Discussion
Infectious keratitis is a leading cause of monocular blindness worldwide.20 In the USA, bacteria are the most common aetiology for corneal ulcers, and they are often associated with contact lens use.21 Despite appropriate antibiotic treatment, severe cases can progress rapidly and cause permanent vision loss requiring corneal transplantation.21 It has been estimated that the incidence of non-viral infectious keratitis is 28 per 100 000 person-years in the USA.22 Internationally, and particularly in tropical regions, the incidence may be much higher. For example, in one district in India, the incidence was found to be 11 per 10 000 persons-years.23 The monocular vision loss associated with corneal ulceration has been shown to reduce vision-related quality of life.24
The first step to the treatment of bacterial infection is to achieve microbiological cure. Clinicians weigh many factors when choosing an antibiotic regimen: broad-spectrum coverage, toxicity, availability and cost, and region-specific epidemiology of pathogens and resistance patterns. We surveyed the Cornea Society regarding empiric antibiotic choice for presumed bacterial ulcers. Despite its toxicity, 55% (n=57) of US physicians used fortified topical vancomycin as their first choice due to concerns over the emergence of resistant organisms such as methicillin-resistant Staphylococcus aureus.25 However, a recent review of high-quality, randomised controlled clinical trials on the management of bacterial keratitis with topical antibiotics identified no antibiotic strategy that produced a significant difference in the relative risk of treatment success, defined as complete re-epithelialisation of the cornea or on time to cure.1 Therefore, we may not be able to dramatically improve clinical outcomes by antibiotic choice alone.
Even if infectious organisms are eliminated, poor vision can result from corneal opacity and irregular astigmatism. The use of adjuvant corticosteroids has long been debated in the treatment of bacterial keratitis.26–28 Proponents argue that they decrease inflammation and reduce scarring, neovascularisation and stromal melt.28–31 However, others argue that corticosteroids delay epithelial healing and prolong infection.32–35 Three small randomised controlled trials examining the benefit of adjuvant topical steroids for the treatment of corneal ulcers found no difference in visual acuity outcomes or healing times between those randomised to topical antibiotic alone versus topical antibiotic plus topical steroid.36–38
The Steroids for Corneal Ulcers Trial is by far the largest randomised controlled trial to have evaluated the role of adjunctive steroids for bacterial ulcers.39 Five hundred study participants with culture-positive bacterial ulcers were enrolled at the University of California, San Francisco, at Aravind Eye Hospitals in Madurai, Coimbatore and Tirunelveli in India, and at the Dartmouth-Hitchcock Medical Center in New Hampshire.
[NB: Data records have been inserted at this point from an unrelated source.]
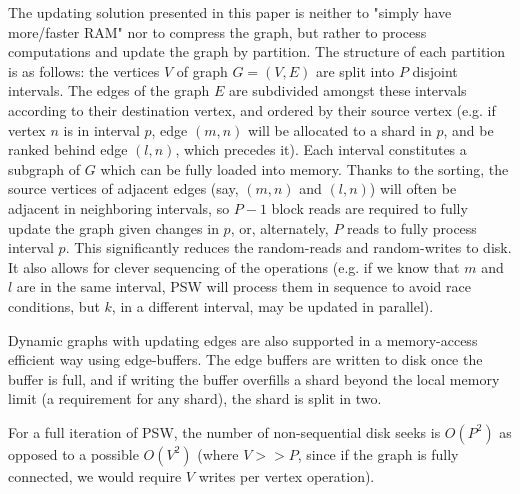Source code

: The updating solution presented in this paper is neither to "simply have more/faster RAM" nor to compress the graph, but rather to process computations and update the graph by partition. The structure of each partition is as follows: the vertices $V$ of graph $G=(V,E)$ are split into $P$ disjoint intervals. The edges of the graph $E$ are subdivided amongst these intervals according to their destination vertex, and ordered by their source vertex (e.g. if vertex $n$ is in interval $p$, edge $(m,n)$ will be allocated to a shard in $p$, and be ranked behind edge $(l,n)$, which precedes it). Each interval constitutes a subgraph of $G$ which can be fully loaded into memory. Thanks to the sorting, the source vertices of adjacent edges (say, $(m,n)$ and $(l,n)$) will often be adjacent in neighboring intervals, so $P-1$ block reads are required to fully update the graph given changes in $p$, or, alternately, $P$ reads to fully process interval $p$. This significantly reduces the random-reads and random-writes to disk. It also allows for clever sequencing of the operations (e.g. if we know that $m$ and $l$ are in the same interval, PSW will process them in sequence to avoid race conditions, but $k$, in a different interval, may be updated in parallel). 

Dynamic graphs with updating edges are also supported in a memory-access efficient way using edge-buffers. The edge buffers are written to disk once the buffer is full, and if writing the buffer overfills a shard beyond the local memory limit (a requirement for any shard), the shard is split in two. 

For a full iteration of PSW, the number of non-sequential disk seeks is $O(P^2)$ as opposed to a possible $O(V^2)$ (where $V>>P$, since if the graph is fully connected, we would require $V$ writes per vertex operation).

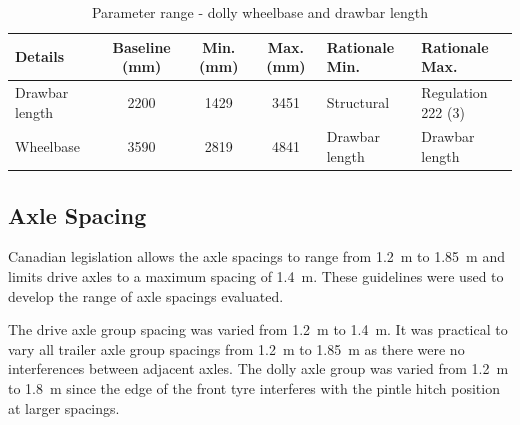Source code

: \begin{table}[H]
	\centering\footnotesize
	\begin{threeparttable}

		\begin{tabulary}{\textwidth}{lcccll}
			\toprule
			\textbf{Details} & \textbf{Baseline (mm)} & \textbf{Min. (mm)} & \textbf{Max. (mm)} & \textbf{Rationale Min.} & \textbf{Rationale Max.} \\

			\midrule
			Drawbar length & 2200  & 1429  & 3451  & Structural & Regulation 222 (3) \\
			Wheelbase      & 3590  & 2819  & 4841  & Drawbar length & Drawbar length \\
			\bottomrule

		\end{tabulary}

		\caption{Parameter range - dolly wheelbase and drawbar length}
		\label{table:parameter-range-dolly-pintle-hitch-length}


	\end{threeparttable}
\end{table}

\subsection{Axle Spacing}\label{section:pr-axle-spacing}

Canadian legislation \cite{StatutesRegulations} allows the axle spacings to range from 1.2~m to 1.85~m and limits drive axles to a maximum spacing of 1.4~m. These guidelines were used to develop the range of axle spacings evaluated.

The drive axle group spacing was varied from 1.2~m to 1.4~m. It was practical to vary all trailer axle group spacings from 1.2~m to 1.85~m as there were no interferences between adjacent axles. The dolly axle group was varied from 1.2~m to 1.8~m since the edge of the front tyre interferes with the pintle hitch position at larger spacings.

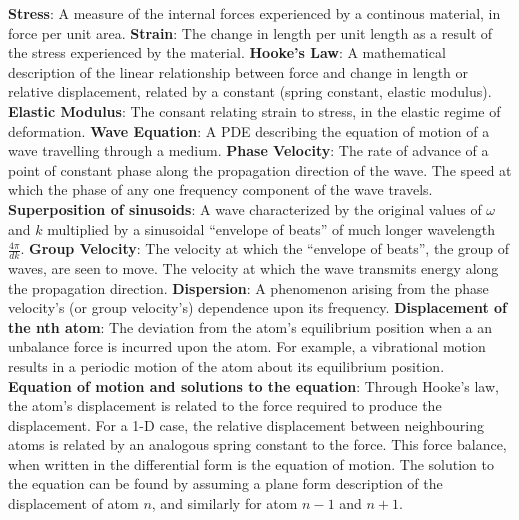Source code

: \documentclass{article}
\numberwithin{equation}{section}
\begin{document}
\textbf{Stress}: A measure of the internal forces experienced by a continous material, in force per unit area. 
\newline
\textbf{Strain}: The change in length per unit length as a result of the stress experienced by the material.
\newline
\textbf{Hooke's Law}: A mathematical description of the linear relationship between force and change in length or relative displacement, related by a constant (spring constant, elastic modulus). 
\newline
\textbf{Elastic Modulus}: The consant relating strain to stress, in the elastic regime of deformation.
\newline
\textbf{Wave Equation}: A PDE describing the equation of motion of a wave travelling through a medium.
\newline
\textbf{Phase Velocity}: The rate of advance of a point of constant phase along the propagation direction of the wave. The speed at which the phase of any one frequency component of the wave travels.
\newline
\textbf{Superposition of sinusoids}: A wave characterized by the original values of $\omega$ and $k$ multiplied by a sinusoidal ``envelope of beats'' of much longer wavelength $\frac{4 \pi}{dk}$.
\newline
\textbf{Group Velocity}: The velocity at which the ``envelope of beats'', the group of waves, are seen to move. The velocity at which the wave transmits energy along the propagation direction.
\newline
\textbf{Dispersion}: A phenomenon arising from the phase velocity's (or group velocity's) dependence upon its frequency.
\newline
\textbf{Displacement of the nth atom}: The deviation from the atom's equilibrium position when a an unbalance force is incurred upon the atom. For example, a vibrational motion results in a periodic motion of the atom about its equilibrium position.
\newline
\textbf{Equation of motion and solutions to the equation}: Through Hooke's law, the atom's displacement is related to the force required to produce the displacement. For a 1-D case, the relative displacement between neighbouring atoms is related by an analogous spring constant to the force. This force balance, when written in the differential form is the equation of motion. The solution to the equation can be found by assuming a plane form description of the displacement of atom $n$, and similarly for atom $n-1$ and $n+1$. 
\end{document}
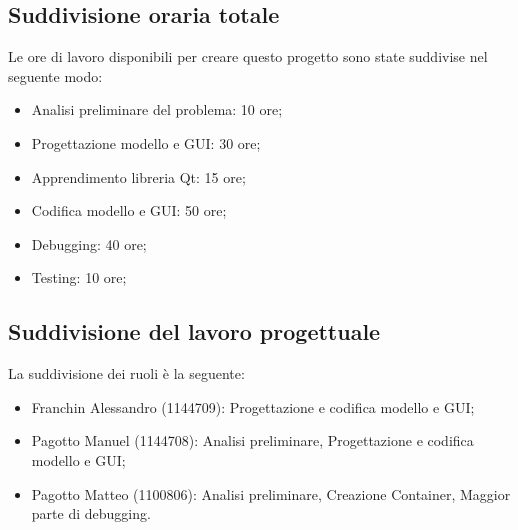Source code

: \documentclass[../relazione.tex]{subfiles}
\begin{document}
\subsection{Suddivisione oraria totale}
\label{ssec:suddivisione-oraria}
Le ore di lavoro disponibili per creare questo progetto sono state suddivise nel seguente modo:
\begin{itemize}
\item Analisi preliminare del problema: 10 ore;
\item Progettazione modello e GUI: 30 ore;
\item Apprendimento libreria Qt: 15 ore;
\item Codifica modello e GUI: 50 ore;
\item Debugging: 40 ore;
\item Testing: 10 ore;
\end{itemize}

\subsection{Suddivisione del lavoro progettuale}
\label{ssec:suddivisione-del-lavoro-progettuale}
La suddivisione dei ruoli è la seguente:
\begin{itemize}
    \item Franchin Alessandro (1144709): Progettazione e codifica modello e GUI;
    \item Pagotto Manuel (1144708): Analisi preliminare, Progettazione e codifica modello e GUI;
    \item Pagotto Matteo (1100806): Analisi preliminare, Creazione Container, Maggior parte di debugging.
\end{itemize}
\end{document}
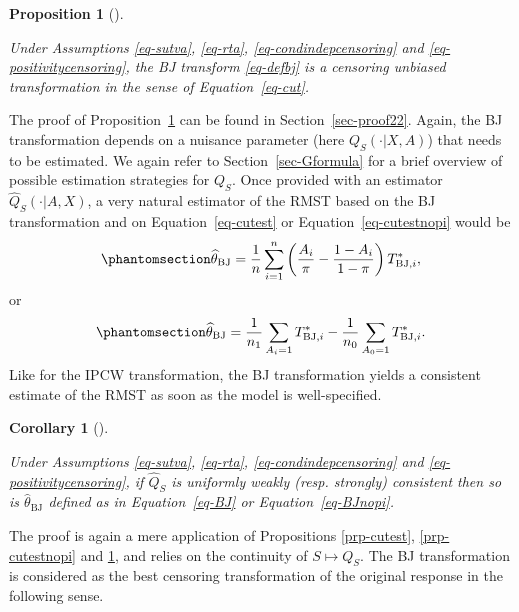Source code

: \documentclass[
  11pt,
  a4paper,
]{article}
\theoremstyle{plain}
\theoremstyle{plain}
\newtheorem{corollary}{Corollary}[section]
\theoremstyle{plain}
\newtheorem{proposition}{Proposition}[section]
\theoremstyle{definition}
\theoremstyle{remark}
\begin{document}
\begin{proposition}[]\protect\hypertarget{prp-bj}{}\label{prp-bj}

Under Assumptions
\ref{eq-sutva}, \ref{eq-rta}, \ref{eq-condindepcensoring} and
\ref{eq-positivitycensoring}, the BJ transform \ref{eq-defbj} is a
censoring unbiased transformation in the sense of Equation~\ref{eq-cut}.

\end{proposition}

The proof of Proposition~\ref{prp-bj} can be found in
Section~\ref{sec-proof22}. Again, the BJ transformation depends on a
nuisance parameter (here \(Q_S(\cdot|X,A)\)) that needs to be estimated.
We again refer to Section~\ref{sec-Gformula} for a brief overview of
possible estimation strategies for \(Q_S\). Once provided with an
estimator \(\widehat Q_S(\cdot|A,X)\), a very natural estimator of the
RMST based on the BJ transformation and on Equation~\ref{eq-cutest} or
Equation~\ref{eq-cutestnopi} would be
\begin{equation}\phantomsection\label{eq-BJ}{
\widehat\theta_{\mathrm{BJ}} = \frac1n \sum_{i=1}^n \left(\frac{A_i}{\pi}-\frac{1-A_i}{1-\pi}\right) T^*_{\mathrm{BJ},i}, 
}\end{equation} or \begin{equation}\phantomsection\label{eq-BJnopi}{
\widehat\theta_{\mathrm{BJ}} = \frac1{n_1} \sum_{A_i=1}  T^*_{\mathrm{BJ},i}-\frac1{n_0} \sum_{A_0=1}  T^*_{\mathrm{BJ},i}. 
}\end{equation} Like for the IPCW transformation, the BJ transformation
yields a consistent estimate of the RMST as soon as the model is
well-specified.

\begin{corollary}[]\protect\hypertarget{cor-bjcons}{}\label{cor-bjcons}

Under Assumptions
\ref{eq-sutva}, \ref{eq-rta}, \ref{eq-condindepcensoring} and
\ref{eq-positivitycensoring}, if \(\widehat Q_S\) is uniformly weakly
(resp. strongly) consistent then so is \(\widehat\theta_{\mathrm{BJ}}\)
defined as in Equation~\ref{eq-BJ} or Equation~\ref{eq-BJnopi}.

\end{corollary}

The proof is again a mere application of Propositions
\ref{prp-cutest}, \ref{prp-cutestnopi} and \ref{prp-bj}, and relies on
the continuity of \(S \mapsto Q_S\). The BJ transformation is considered
as the best censoring transformation of the original response in the
following sense.
\end{document}
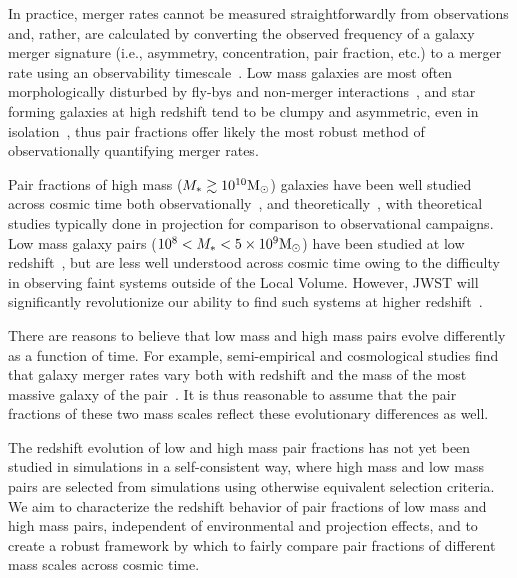 \documentclass[twocolumn]{aastex631}
\begin{document}
    In practice, merger rates cannot be measured straightforwardly from observations and, rather, are calculated by converting the observed frequency of a galaxy merger signature (i.e., asymmetry, concentration, pair fraction, etc.) to a merger rate using an observability timescale~\citep[e.g.][]{lotz11}. 
    Low mass galaxies are most often morphologically disturbed by fly-bys and non-merger interactions~\citep{Martin2021}, and star forming galaxies at high redshift tend to be clumpy and asymmetric, even in isolation~\citep{Wuyts2013}, thus pair fractions offer likely the most robust method of observationally quantifying merger rates. 

    Pair fractions of high mass ($M_*\gtrsim10^{10}\mathrm{M}_\odot$) galaxies have been well studied across cosmic time both observationally~\citep[e.g.][]{Patton2000,lotz11,Ferreras2014, Man2016,Duncan2019}, and theoretically~\citep[e.g.][]{rg15,snyder2017,snyder2023}, with theoretical studies typically done in projection for comparison to observational campaigns. 
    Low mass galaxy pairs ($10^8<M_*<5\times10^9\mathrm{M}_\odot$) have been studied at low redshift~\citep[e.g.][]{stierwalt15,pearson16,Besla2018,Paudel2018,Luber2022},
    but are less well understood across cosmic time owing to the difficulty in observing faint systems outside of the Local Volume. 
    However, JWST will significantly revolutionize our ability to find such systems at higher redshift~\citep{Behroozi2020}.
    
    There are reasons to believe that low mass and high mass pairs evolve differently as a function of time.
    For example, semi-empirical and cosmological studies find that galaxy merger rates vary both with redshift and the mass of the most massive galaxy of the pair~\citep[see e.g.][]{Stewart2009,Hopkins2010,rg15}.
    It is thus reasonable to assume that the pair fractions of these two mass scales reflect these evolutionary differences as well. 
    
    The redshift evolution of low and high mass pair fractions has not yet been studied in simulations in a self-consistent way, where high mass and low mass pairs are selected from simulations using otherwise equivalent selection criteria. 
    We aim to characterize the redshift behavior of pair fractions of low mass and high mass pairs, independent of environmental and projection effects, and to create a robust framework by which to fairly compare pair fractions of different mass scales across cosmic time. 
    
\end{document}
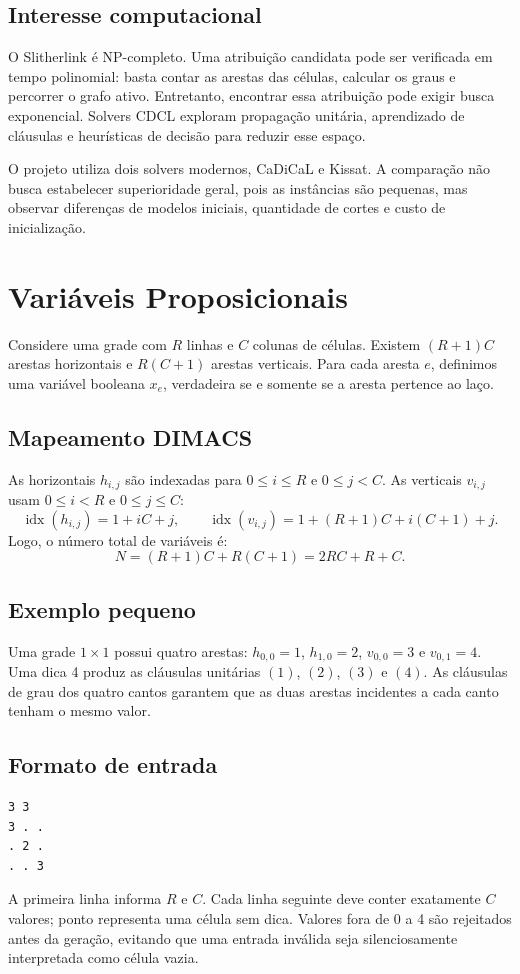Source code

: \documentclass[11pt,a4paper]{article}
\begin{document}
\subsection{Interesse computacional}
O Slitherlink é NP-completo. Uma atribuição candidata pode ser verificada em tempo polinomial: basta contar as arestas das células, calcular os graus e percorrer o grafo ativo. Entretanto, encontrar essa atribuição pode exigir busca exponencial. Solvers CDCL exploram propagação unitária, aprendizado de cláusulas e heurísticas de decisão para reduzir esse espaço.

O projeto utiliza dois solvers modernos, CaDiCaL e Kissat. A comparação não busca estabelecer superioridade geral, pois as instâncias são pequenas, mas observar diferenças de modelos iniciais, quantidade de cortes e custo de inicialização.
\newpage

\section{Variáveis Proposicionais}
Considere uma grade com $R$ linhas e $C$ colunas de células. Existem $(R+1)C$ arestas horizontais e $R(C+1)$ arestas verticais. Para cada aresta $e$, definimos uma variável booleana $x_e$, verdadeira se e somente se a aresta pertence ao laço.

\subsection{Mapeamento DIMACS}
As horizontais $h_{i,j}$ são indexadas para $0\le i\le R$ e $0\le j<C$. As verticais $v_{i,j}$ usam $0\le i<R$ e $0\le j\le C$:
\[
\operatorname{idx}(h_{i,j})=1+iC+j,
\qquad
\operatorname{idx}(v_{i,j})=1+(R+1)C+i(C+1)+j.
\]
Logo, o número total de variáveis é:
\[
N=(R+1)C+R(C+1)=2RC+R+C.
\]

\subsection{Exemplo pequeno}
Uma grade $1\times1$ possui quatro arestas: $h_{0,0}=1$, $h_{1,0}=2$, $v_{0,0}=3$ e $v_{0,1}=4$. Uma dica 4 produz as cláusulas unitárias $(1)$, $(2)$, $(3)$ e $(4)$. As cláusulas de grau dos quatro cantos garantem que as duas arestas incidentes a cada canto tenham o mesmo valor.

\subsection{Formato de entrada}
\begin{lstlisting}
3 3
3 . .
. 2 .
. . 3
\end{lstlisting}
A primeira linha informa $R$ e $C$. Cada linha seguinte deve conter exatamente $C$ valores; ponto representa uma célula sem dica. Valores fora de 0 a 4 são rejeitados antes da geração, evitando que uma entrada inválida seja silenciosamente interpretada como célula vazia.
\newpage
\end{document}
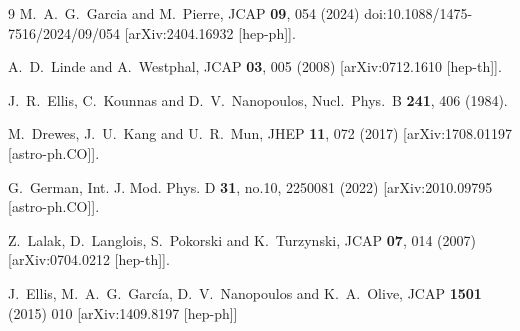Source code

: \documentclass[aps,prev,twocolumn,preprintnumbers,floatfix,nofootinbib]{revtex4-1}
\begin{document}
\begin{thebibliography}{9}
M.~A.~G.~Garcia and M.~Pierre,
JCAP \textbf{09}, 054 (2024)
doi:10.1088/1475-7516/2024/09/054
[arXiv:2404.16932 [hep-ph]].

A.~D.~Linde and A.~Westphal,
JCAP \textbf{03}, 005 (2008)
[arXiv:0712.1610 [hep-th]].

 
 J.~R.~Ellis, C.~Kounnas and D.~V.~Nanopoulos,
  Nucl.\ Phys.\ B {\bf 241}, 406 (1984).



M.~Drewes, J.~U.~Kang and U.~R.~Mun,
JHEP \textbf{11}, 072 (2017)
[arXiv:1708.01197 [astro-ph.CO]].

G.~German,
Int. J. Mod. Phys. D \textbf{31}, no.10, 2250081 (2022)
[arXiv:2010.09795 [astro-ph.CO]].

Z.~Lalak, D.~Langlois, S.~Pokorski and K.~Turzynski,
JCAP \textbf{07}, 014 (2007)
[arXiv:0704.0212 [hep-th]].

  J.~Ellis, M.~A.~G.~Garc\'ia, D.~V.~Nanopoulos and K.~A.~Olive,
  JCAP {\bf 1501} (2015) 010
  [arXiv:1409.8197 [hep-ph]]














\end{thebibliography}
\end{document}
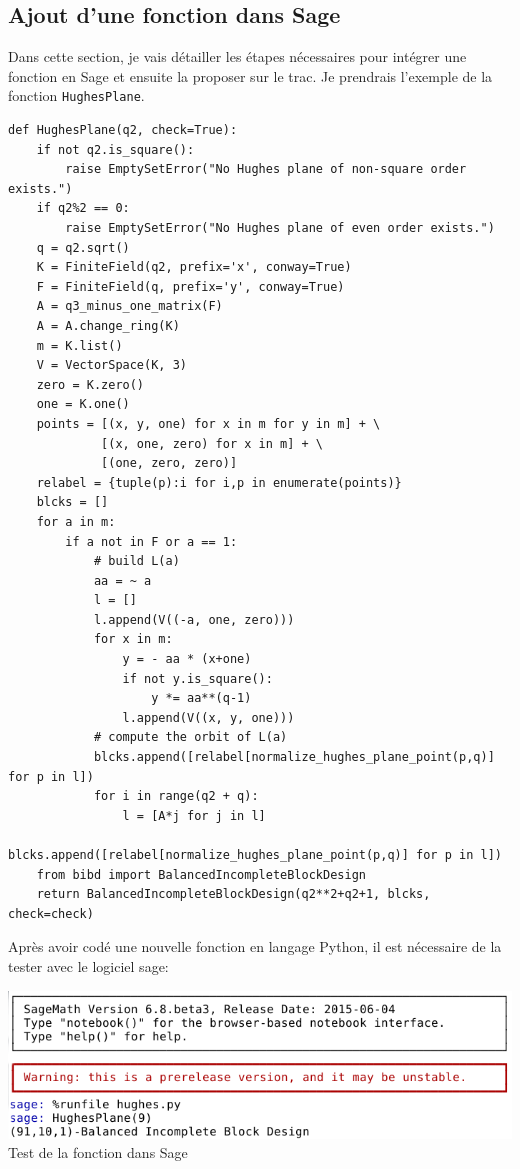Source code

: \documentclass[a4paper]{article}
\begin{document}
\subsection{Ajout d'une fonction dans Sage}
Dans cette section, je vais détailler les étapes nécessaires pour intégrer une fonction en Sage et ensuite la proposer sur le trac. Je prendrais l'exemple de la fonction \texttt{HughesPlane}.\medskip\\ 
\begin{lstlisting}
def HughesPlane(q2, check=True):
    if not q2.is_square():
        raise EmptySetError("No Hughes plane of non-square order exists.")
    if q2%2 == 0:
        raise EmptySetError("No Hughes plane of even order exists.")
    q = q2.sqrt()
    K = FiniteField(q2, prefix='x', conway=True)
    F = FiniteField(q, prefix='y', conway=True)
    A = q3_minus_one_matrix(F)
    A = A.change_ring(K)
    m = K.list()
    V = VectorSpace(K, 3)
    zero = K.zero()
    one = K.one()
    points = [(x, y, one) for x in m for y in m] + \
             [(x, one, zero) for x in m] + \
             [(one, zero, zero)]
    relabel = {tuple(p):i for i,p in enumerate(points)}
    blcks = []
    for a in m:
        if a not in F or a == 1:
            # build L(a)
            aa = ~ a
            l = []
            l.append(V((-a, one, zero)))
            for x in m:
                y = - aa * (x+one)
                if not y.is_square():
                    y *= aa**(q-1)
                l.append(V((x, y, one)))
            # compute the orbit of L(a)
            blcks.append([relabel[normalize_hughes_plane_point(p,q)] for p in l])
            for i in range(q2 + q):
                l = [A*j for j in l]
                blcks.append([relabel[normalize_hughes_plane_point(p,q)] for p in l])
    from bibd import BalancedIncompleteBlockDesign
    return BalancedIncompleteBlockDesign(q2**2+q2+1, blcks, check=check)
  \end{lstlisting}
\newpage
Après avoir codé une nouvelle fonction en langage Python, il est nécessaire de la tester avec le logiciel sage:
\begin{center}
\includegraphics[scale=0.7]{hughessage.png}\vspace{1\baselineskip}\\
Test de la fonction dans Sage
\end{center}
\end{document}
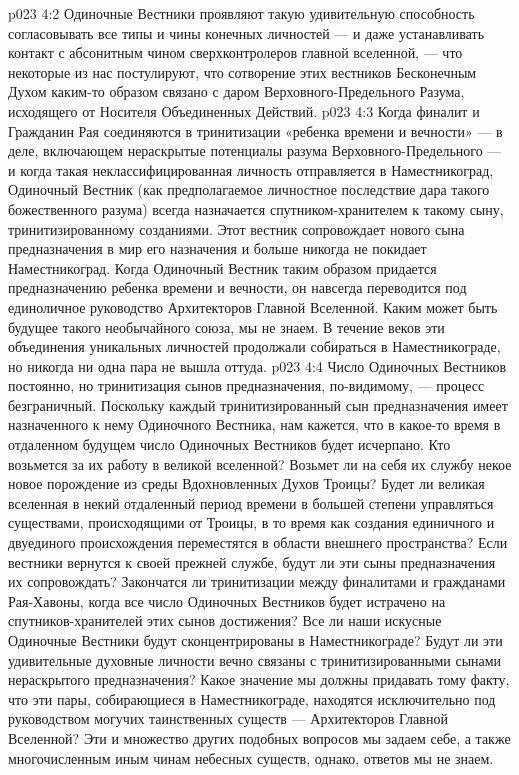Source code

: \vs p023 4:2 Одиночные Вестники проявляют такую удивительную способность согласовывать все типы и чины конечных личностей --- и даже устанавливать контакт с абсонитным чином сверхконтролеров главной вселенной, --- что некоторые из нас постулируют, что сотворение этих вестников Бесконечным Духом каким\hyp{}то образом связано с даром Верховного\hyp{}Предельного Разума, исходящего от Носителя Объединенных Действий.
\vs p023 4:3 \pc Когда финалит и Гражданин Рая соединяются в тринитизации «ребенка времени и вечности» --- в деле, включающем нераскрытые потенциалы разума Верховного\hyp{}Предельного --- и когда такая неклассифицированная личность отправляется в Наместникоград, Одиночный Вестник (как предполагаемое личностное последствие дара такого божественного разума) всегда назначается спутником\hyp{}хранителем к такому сыну, тринитизированному созданиями. Этот вестник сопровождает нового сына предназначения в мир его назначения и больше никогда не покидает Наместникоград. Когда Одиночный Вестник таким образом придается предназначению ребенка времени и вечности, он навсегда переводится под единоличное руководство Архитекторов Главной Вселенной. Каким может быть будущее такого необычайного союза, мы не знаем. В течение веков эти объединения уникальных личностей продолжали собираться в Наместникограде, но никогда ни одна пара не вышла оттуда.
\vs p023 4:4 Число Одиночных Вестников постоянно, но тринитизация сынов предназначения, по\hyp{}видимому, --- процесс безграничный. Поскольку каждый тринитизированный сын предназначения имеет назначенного к нему Одиночного Вестника, нам кажется, что в какое\hyp{}то время в отдаленном будущем число Одиночных Вестников будет исчерпано. Кто возьмется за их работу в великой вселенной? Возьмет ли на себя их службу некое новое порождение из среды Вдохновленных Духов Троицы? Будет ли великая вселенная в некий отдаленный период времени в большей степени управляться существами, происходящими от Троицы, в то время как создания единичного и двуединого происхождения переместятся в области внешнего пространства? Если вестники вернутся к своей прежней службе, будут ли эти сыны предназначения их сопровождать? Закончатся ли тринитизации между финалитами и гражданами Рая\hyp{}Хавоны, когда все число Одиночных Вестников будет истрачено на спутников\hyp{}хранителей этих сынов достижения? Все ли наши искусные Одиночные Вестники будут сконцентрированы в Наместникограде? Будут ли эти удивительные духовные личности вечно связаны с тринитизированными сынами нераскрытого предназначения? Какое значение мы должны придавать тому факту, что эти пары, собирающиеся в Наместникограде, находятся исключительно под руководством могучих таинственных существ --- Архитекторов Главной Вселенной? Эти и множество других подобных вопросов мы задаем себе, а также многочисленным иным чинам небесных существ, однако, ответов мы не знаем.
Patients were randomised to receive either topical prednisolone sodium phosphate 1.0% or topical placebo (sodium chloride 0.9%), started after 48 hours of topical moxifloxacin 0.5%. All patients received one drop of their assigned treatment four times daily for the first week after enrolment, then two times daily for the second week, and then one time daily for the third week. After controlling for baseline BSCVA a multiple linear regression showed that corticosteroids provided no significant improvement in 3-month BSCVA over placebo (p=0.82). Similarly, there was no difference between arms in secondary outcomes, such as rate of re-epithelialisation (p=0.25), infiltrate/scar size (p=0.40) or the number of perforations observed (p>0.99). It is also important to note that corticosteroids did not cause an increase in adverse events.39
Post-hoc subgroup analyses have suggested that earlier treatment of large, central, non-Nocardia ulcers did have improved visual acuity outcomes compared with antibiotic alone (figure 1).6 A 12-month SCUT analysis excluding Nocardia ulcers found a one-line visual acuity benefit among those randomised to topical steroid.40 We also found that those treated with steroid earlier, within 2–3 days of antibiotics, had one-line better visual acuity at 3 months.5 These subgroup analyses have led some to conclude that topical corticosteroids may be beneficial for specific subgroups of culture-positive bacterial ulcers and that they were most effective when administered early with appropriate antibiotics.5 6
CXL may benefit patients with infectious corneal ulcers through direct antimicrobial and anti-inflammatory effects, as well as increased resistance of corneal tissue to enzymatic degradation.7–9 Photoactivation of riboflavin with UV light results in release of reactive species that promote chemical covalent bond formation between adjacent collagen molecules.41 42 Reactive triplets are also thought to have an antiseptic effect against a broad range of pathogens.43 Cross-linked corneas have also shown increased in vitro resistance to keratolysis by collagenase A.44 CXL is currently used as a treatment for corneal ectatic disorders such as keratoconus and post-Laser-Assisted In Situ Keratomileusis (LASIK) ectasia and has been shown to stiffen the cornea and allow it to retain its normal shape.45–48 Immediately after CXL there is a decrease in the subepithelial nerve plexus and loss of keratocytes in the anterior one-third of the corneal stroma, although this recovers after a few months.49 50 CXL would presumably destroy inflammatory cells in the anterior stroma by similar mechanisms, although this does not appear to have been studied previously.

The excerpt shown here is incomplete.